Despite years of flirtatious courting, Washington Wizards fans wearing his jersey and even fancy nicknames like “KD2DC,” Kevin Durant didn’t even give his hometown team a visit once he became available on the market. Durant’s loyalty was called into question just over a month ago because the Maryland-raised NBA All-Star was expected to either remain loyal to his Oklahoma City team or return to the East Coast to the arms of waiting fans. Neither happened. Durant fooled everybody in jetting further West to the Golden State Warriors, leaving both Thunder and Wizards fans shell-shocked.
In this July 12, 2016, file photo, NBA basketball player Kevin Durant participates in a fans meeting event in Hong Kong. Even in a jersey with “USA” on the chest, Durant got some boos from the Clippers and Lakers fans at Staples Center for an exhibition blowout of China. Durant claimed he didn’t hear it, and the Americans’ top scorer knows he’ll get nothing but love Tuesday, July 26, when he plays at Oracle Arena for the first time since joining the Golden State Warriors. (AP Photo/Kin Cheung, File)
Many expected that the humble Durant was perhaps too shy or too committed to make such a bold move – leaving a perennial playoff team that was one win away from the NBA Finals to join a unit fresh off back-to-back Finals appearances. The move was even more discomforting after Durant’s former costar, Russell Westbrook, re-upped for another two years to remain with the team that Durant had just jilted. Durant’s departure surely meant that Westbrook would soon be headed out the door as well. Not so fast. Westbrook’s commitment at a time when it would’ve been so easy to leave is admirable—much more appreciated than Durant’s decision to bolt at a time when it appeared he was already in the right uniform.
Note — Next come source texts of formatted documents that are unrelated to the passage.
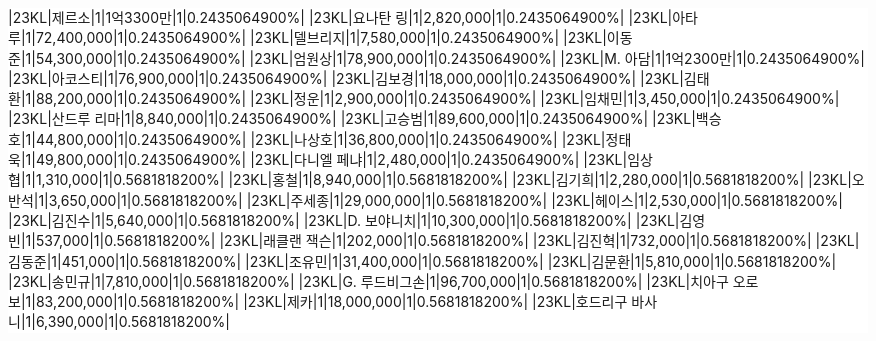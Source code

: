|23KL|제르소|1|1억3300만|1|0.2435064900%|
|23KL|요나탄 링|1|2,820,000|1|0.2435064900%|
|23KL|아타루|1|72,400,000|1|0.2435064900%|
|23KL|델브리지|1|7,580,000|1|0.2435064900%|
|23KL|이동준|1|54,300,000|1|0.2435064900%|
|23KL|엄원상|1|78,900,000|1|0.2435064900%|
|23KL|M. 아담|1|1억2300만|1|0.2435064900%|
|23KL|아코스티|1|76,900,000|1|0.2435064900%|
|23KL|김보경|1|18,000,000|1|0.2435064900%|
|23KL|김태환|1|88,200,000|1|0.2435064900%|
|23KL|정운|1|2,900,000|1|0.2435064900%|
|23KL|임채민|1|3,450,000|1|0.2435064900%|
|23KL|산드루 리마|1|8,840,000|1|0.2435064900%|
|23KL|고승범|1|89,600,000|1|0.2435064900%|
|23KL|백승호|1|44,800,000|1|0.2435064900%|
|23KL|나상호|1|36,800,000|1|0.2435064900%|
|23KL|정태욱|1|49,800,000|1|0.2435064900%|
|23KL|다니엘 페냐|1|2,480,000|1|0.2435064900%|
|23KL|임상협|1|1,310,000|1|0.5681818200%|
|23KL|홍철|1|8,940,000|1|0.5681818200%|
|23KL|김기희|1|2,280,000|1|0.5681818200%|
|23KL|오반석|1|3,650,000|1|0.5681818200%|
|23KL|주세종|1|29,000,000|1|0.5681818200%|
|23KL|헤이스|1|2,530,000|1|0.5681818200%|
|23KL|김진수|1|5,640,000|1|0.5681818200%|
|23KL|D. 보야니치|1|10,300,000|1|0.5681818200%|
|23KL|김영빈|1|537,000|1|0.5681818200%|
|23KL|래클랜 잭슨|1|202,000|1|0.5681818200%|
|23KL|김진혁|1|732,000|1|0.5681818200%|
|23KL|김동준|1|451,000|1|0.5681818200%|
|23KL|조유민|1|31,400,000|1|0.5681818200%|
|23KL|김문환|1|5,810,000|1|0.5681818200%|
|23KL|송민규|1|7,810,000|1|0.5681818200%|
|23KL|G. 루드비그손|1|96,700,000|1|0.5681818200%|
|23KL|치아구 오로보|1|83,200,000|1|0.5681818200%|
|23KL|제카|1|18,000,000|1|0.5681818200%|
|23KL|호드리구 바사니|1|6,390,000|1|0.5681818200%|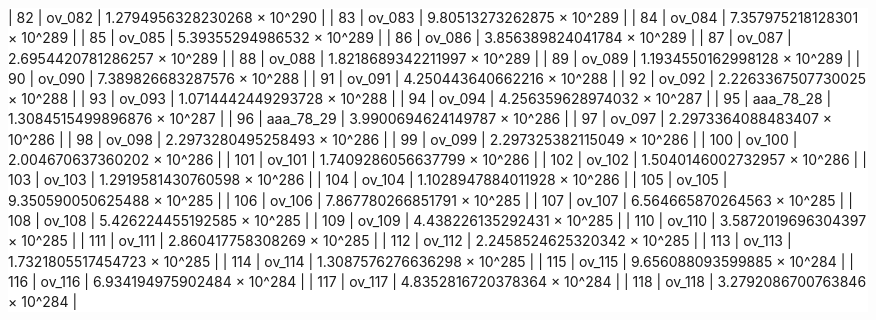 | 82 | ov_082 | 1.2794956328230268 × 10^290 |
| 83 | ov_083 | 9.80513273262875 × 10^289 |
| 84 | ov_084 | 7.357975218128301 × 10^289 |
| 85 | ov_085 | 5.39355294986532 × 10^289 |
| 86 | ov_086 | 3.856389824041784 × 10^289 |
| 87 | ov_087 | 2.6954420781286257 × 10^289 |
| 88 | ov_088 | 1.8218689342211997 × 10^289 |
| 89 | ov_089 | 1.1934550162998128 × 10^289 |
| 90 | ov_090 | 7.389826683287576 × 10^288 |
| 91 | ov_091 | 4.250443640662216 × 10^288 |
| 92 | ov_092 | 2.2263367507730025 × 10^288 |
| 93 | ov_093 | 1.0714442449293728 × 10^288 |
| 94 | ov_094 | 4.256359628974032 × 10^287 |
| 95 | aaa_78_28 | 1.3084515499896876 × 10^287 |
| 96 | aaa_78_29 | 3.9900694624149787 × 10^286 |
| 97 | ov_097 | 2.2973364088483407 × 10^286 |
| 98 | ov_098 | 2.2973280495258493 × 10^286 |
| 99 | ov_099 | 2.297325382115049 × 10^286 |
| 100 | ov_100 | 2.004670637360202 × 10^286 |
| 101 | ov_101 | 1.7409286056637799 × 10^286 |
| 102 | ov_102 | 1.5040146002732957 × 10^286 |
| 103 | ov_103 | 1.2919581430760598 × 10^286 |
| 104 | ov_104 | 1.1028947884011928 × 10^286 |
| 105 | ov_105 | 9.350590050625488 × 10^285 |
| 106 | ov_106 | 7.867780266851791 × 10^285 |
| 107 | ov_107 | 6.564665870264563 × 10^285 |
| 108 | ov_108 | 5.426224455192585 × 10^285 |
| 109 | ov_109 | 4.438226135292431 × 10^285 |
| 110 | ov_110 | 3.5872019696304397 × 10^285 |
| 111 | ov_111 | 2.860417758308269 × 10^285 |
| 112 | ov_112 | 2.2458524625320342 × 10^285 |
| 113 | ov_113 | 1.7321805517454723 × 10^285 |
| 114 | ov_114 | 1.3087576276636298 × 10^285 |
| 115 | ov_115 | 9.656088093599885 × 10^284 |
| 116 | ov_116 | 6.934194975902484 × 10^284 |
| 117 | ov_117 | 4.8352816720378364 × 10^284 |
| 118 | ov_118 | 3.2792086700763846 × 10^284 |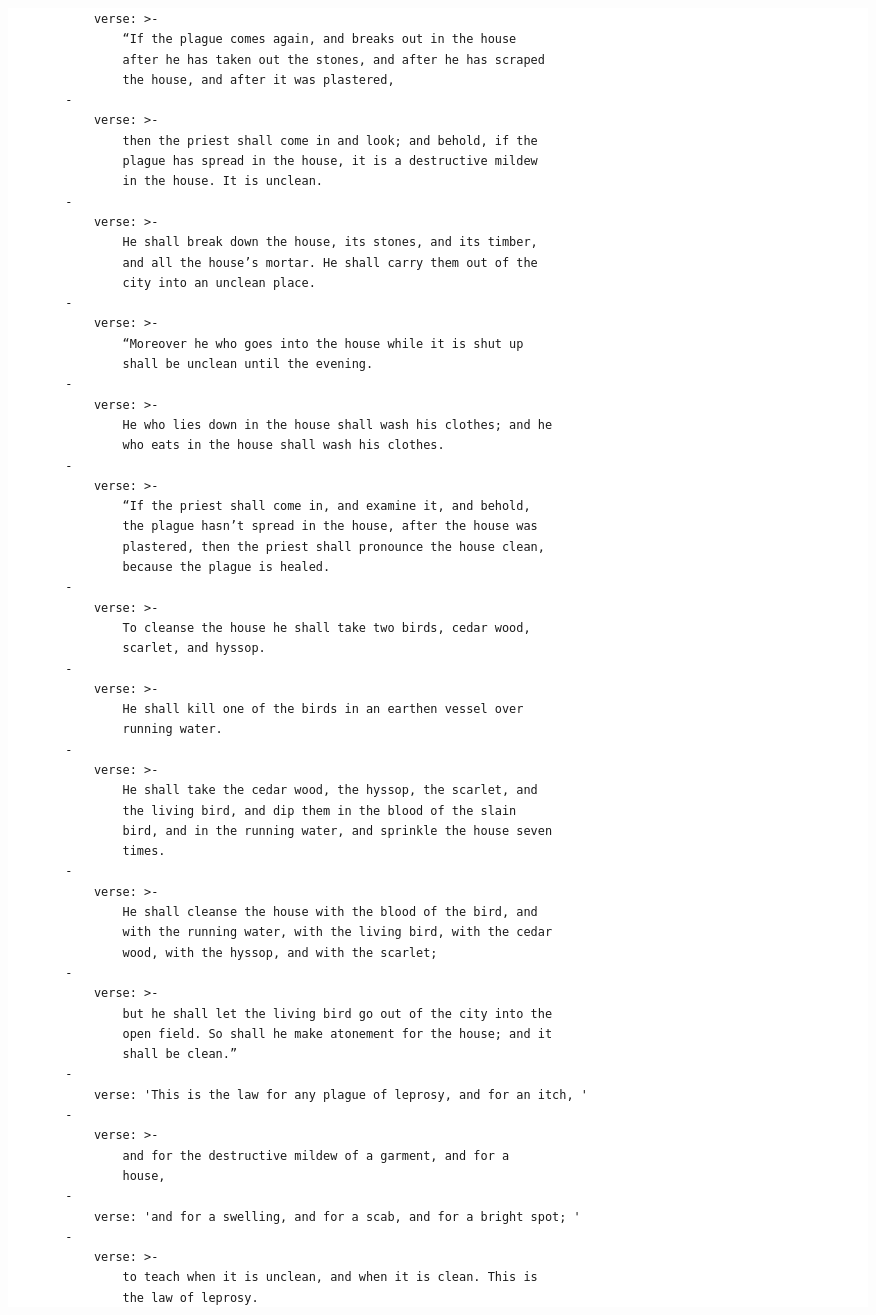                 verse: >-
                    “If the plague comes again, and breaks out in the house
                    after he has taken out the stones, and after he has scraped
                    the house, and after it was plastered, 
            -
                verse: >-
                    then the priest shall come in and look; and behold, if the
                    plague has spread in the house, it is a destructive mildew
                    in the house. It is unclean. 
            -
                verse: >-
                    He shall break down the house, its stones, and its timber,
                    and all the house’s mortar. He shall carry them out of the
                    city into an unclean place. 
            -
                verse: >-
                    “Moreover he who goes into the house while it is shut up
                    shall be unclean until the evening. 
            -
                verse: >-
                    He who lies down in the house shall wash his clothes; and he
                    who eats in the house shall wash his clothes. 
            -
                verse: >-
                    “If the priest shall come in, and examine it, and behold,
                    the plague hasn’t spread in the house, after the house was
                    plastered, then the priest shall pronounce the house clean,
                    because the plague is healed. 
            -
                verse: >-
                    To cleanse the house he shall take two birds, cedar wood,
                    scarlet, and hyssop. 
            -
                verse: >-
                    He shall kill one of the birds in an earthen vessel over
                    running water. 
            -
                verse: >-
                    He shall take the cedar wood, the hyssop, the scarlet, and
                    the living bird, and dip them in the blood of the slain
                    bird, and in the running water, and sprinkle the house seven
                    times. 
            -
                verse: >-
                    He shall cleanse the house with the blood of the bird, and
                    with the running water, with the living bird, with the cedar
                    wood, with the hyssop, and with the scarlet; 
            -
                verse: >-
                    but he shall let the living bird go out of the city into the
                    open field. So shall he make atonement for the house; and it
                    shall be clean.” 
            -
                verse: 'This is the law for any plague of leprosy, and for an itch, '
            -
                verse: >-
                    and for the destructive mildew of a garment, and for a
                    house, 
            -
                verse: 'and for a swelling, and for a scab, and for a bright spot; '
            -
                verse: >-
                    to teach when it is unclean, and when it is clean. This is
                    the law of leprosy. 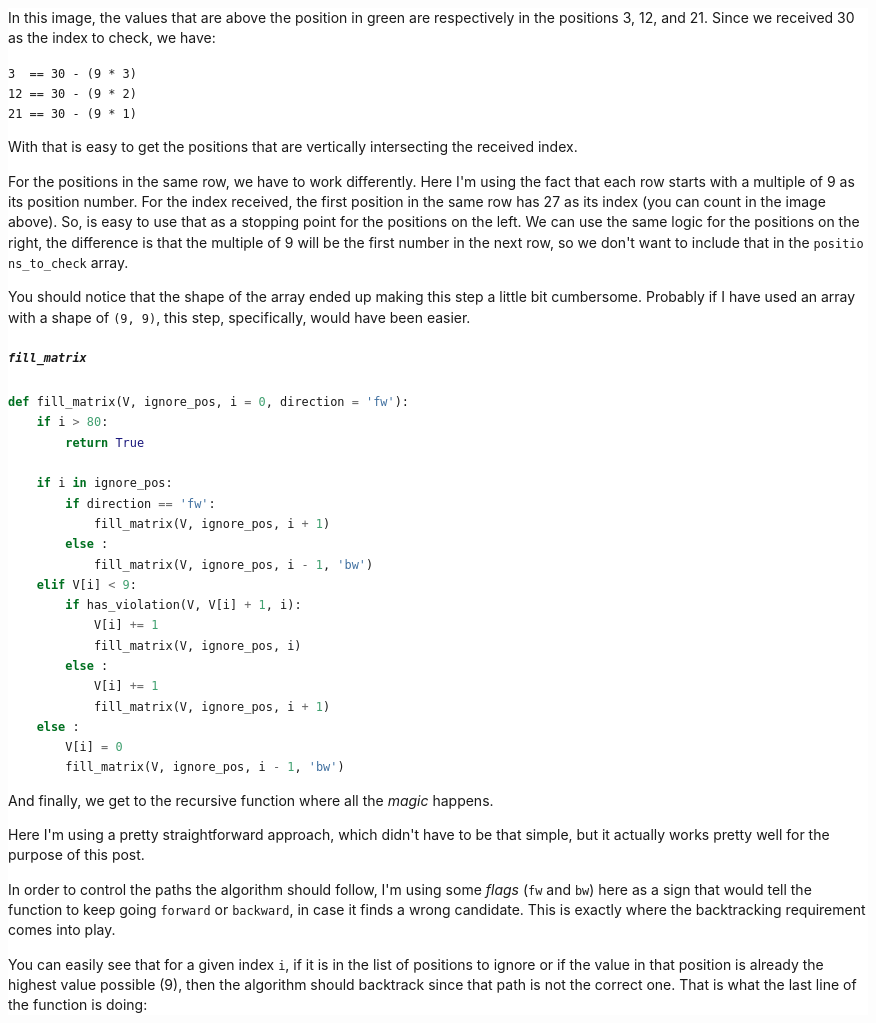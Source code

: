 In this image, the values that are above the position in green are respectively in the positions 3, 12, and 21. Since we received 30 as the index to check, we have:

`3  == 30 - (9 * 3)`\
`12 == 30 - (9 * 2)`\
`21 == 30 - (9 * 1)`

With that is easy to get the positions that are vertically intersecting the received index.

For the positions in the same row, we have to work differently. Here I'm using the fact that each row starts with a multiple of 9 as its position number. For the index received, the first position in the same row has 27 as its index (you can count in the image above). So, is easy to use that as a stopping point for the positions on the left. We can use the same logic for the positions on the right, the difference is that the multiple of 9 will be the first number in the next row, so we don't want to include that in the `positions_to_check` array.

You should notice that the shape of the array ended up making this step a little bit cumbersome. Probably if I have used an array with a shape of `(9, 9)`, this step, specifically, would have been easier.

##### `fill_matrix`
```python
def fill_matrix(V, ignore_pos, i = 0, direction = 'fw'):
    if i > 80:
        return True

    if i in ignore_pos:
        if direction == 'fw':
            fill_matrix(V, ignore_pos, i + 1)
        else :
            fill_matrix(V, ignore_pos, i - 1, 'bw')
    elif V[i] < 9:
        if has_violation(V, V[i] + 1, i):
            V[i] += 1
            fill_matrix(V, ignore_pos, i)
        else :
            V[i] += 1
            fill_matrix(V, ignore_pos, i + 1)
    else :
        V[i] = 0
        fill_matrix(V, ignore_pos, i - 1, 'bw')
```

And finally, we get to the recursive function where all the _magic_ happens.

Here I'm using a pretty straightforward approach, which didn't have to be that simple, but it actually works pretty well for the purpose of this post.

In order to control the paths the algorithm should follow, I'm using some _flags_ (`fw` and `bw`) here as a sign that would tell the function to keep going `forward` or `backward`, in case it finds a wrong candidate. This is exactly where the backtracking requirement comes into play.

You can easily see that for a given index `i`, if it is in the list of positions to ignore or if the value in that position is already the highest value possible (9), then the algorithm should backtrack since that path is not the correct one. That is what the last line of the function is doing:
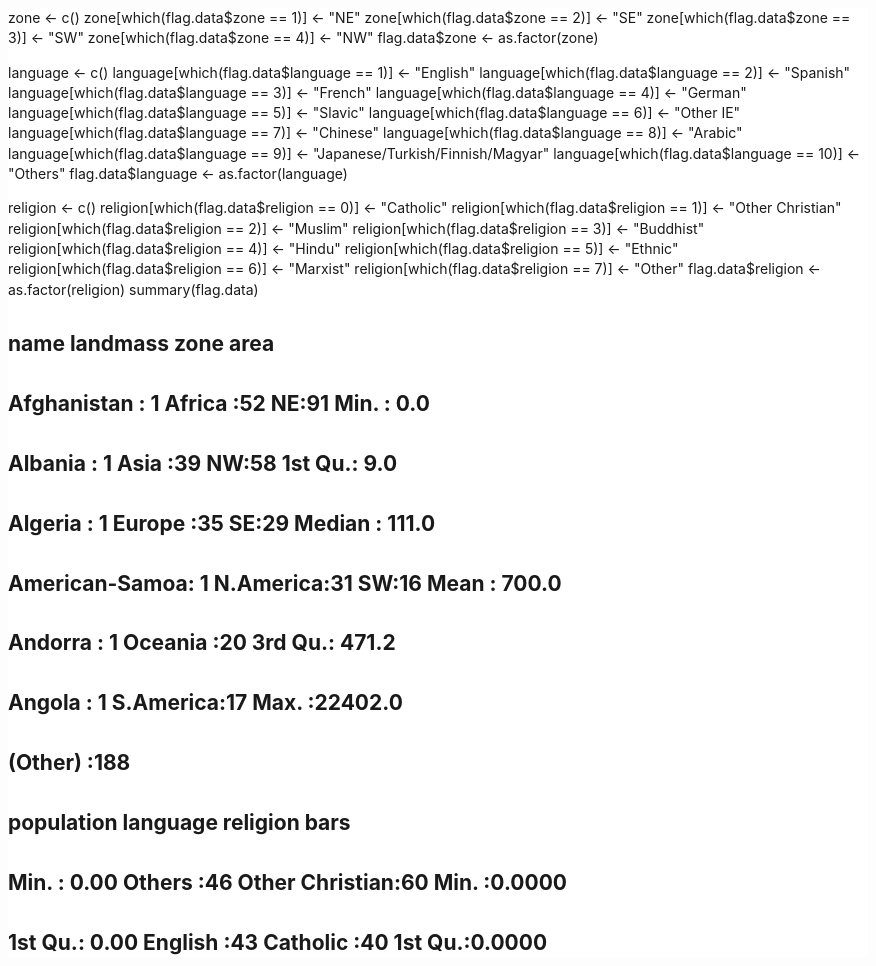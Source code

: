zone  <-  c()
zone[which(flag.data$zone  == 1)]  <- "NE"
zone[which(flag.data$zone  == 2)]  <- "SE"
zone[which(flag.data$zone  == 3)]  <- "SW"
zone[which(flag.data$zone  == 4)]  <- "NW"
flag.data$zone <- as.factor(zone)

language  <- c()
language[which(flag.data$language  == 1)]  <- "English"
language[which(flag.data$language  == 2)]  <- "Spanish"
language[which(flag.data$language  == 3)]  <- "French"
language[which(flag.data$language  == 4)]  <- "German"
language[which(flag.data$language  == 5)]  <- "Slavic"
language[which(flag.data$language  == 6)]  <- "Other IE"
language[which(flag.data$language  == 7)]  <- "Chinese"
language[which(flag.data$language  == 8)]  <- "Arabic"
language[which(flag.data$language  == 9)]  <- "Japanese/Turkish/Finnish/Magyar"
language[which(flag.data$language  == 10)]  <- "Others"
flag.data$language  <- as.factor(language)


religion <- c()
religion[which(flag.data$religion  == 0)]  <- "Catholic"
religion[which(flag.data$religion  == 1)]  <- "Other Christian"
religion[which(flag.data$religion  == 2)]  <- "Muslim"
religion[which(flag.data$religion  == 3)]  <- "Buddhist"
religion[which(flag.data$religion  == 4)]  <- "Hindu"
religion[which(flag.data$religion  == 5)]  <- "Ethnic"
religion[which(flag.data$religion  == 6)]  <- "Marxist"
religion[which(flag.data$religion  == 7)]  <- "Other"
flag.data$religion  <- as.factor(religion)
summary(flag.data)
##              name          landmass  zone         area        
##  Afghanistan   :  1   Africa   :52   NE:91   Min.   :    0.0  
##  Albania       :  1   Asia     :39   NW:58   1st Qu.:    9.0  
##  Algeria       :  1   Europe   :35   SE:29   Median :  111.0  
##  American-Samoa:  1   N.America:31   SW:16   Mean   :  700.0  
##  Andorra       :  1   Oceania  :20           3rd Qu.:  471.2  
##  Angola        :  1   S.America:17           Max.   :22402.0  
##  (Other)       :188                                           
##    population          language             religion       bars       
##  Min.   :   0.00   Others  :46   Other Christian:60   Min.   :0.0000  
##  1st Qu.:   0.00   English :43   Catholic       :40   1st Qu.:0.0000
Prior to Durant’s move, the Thunder was a deep, young and athletic team with an envious roster that perhaps every team not named Cleveland or Golden State would love to have. That unit doesn’t look so rosy anymore after Durant left, but it was plenty enough for Westbrook to extent his stay with the team. The courage that Westbrook exhibited is bound to earn him some more kudos among the Hall of Famers. He already had the backing of Kobe Bryant and Allen Iverson and recently the seldom spoken Michael Jordan admitted that: “Thirty years ago, that’s me,” when he measured his early career to the attitude that Westbrook oozes.
Perhaps the reason why Westbrook has been so praised is because he’s largely been associated with one team, a commendable feat that LeBron James and now Durant gave up in search for titles. Durant’s decision won’t destroy his reputation but it does taint it somewhat. His departure would’ve been easier to swallow had Westbrook bolted as well but for Durant’s counterpart to sign an extension in lieu of him leaving, it suddenly turns the off-criticized Westbrook into the favorite while turning the normally humble Durant into a villain.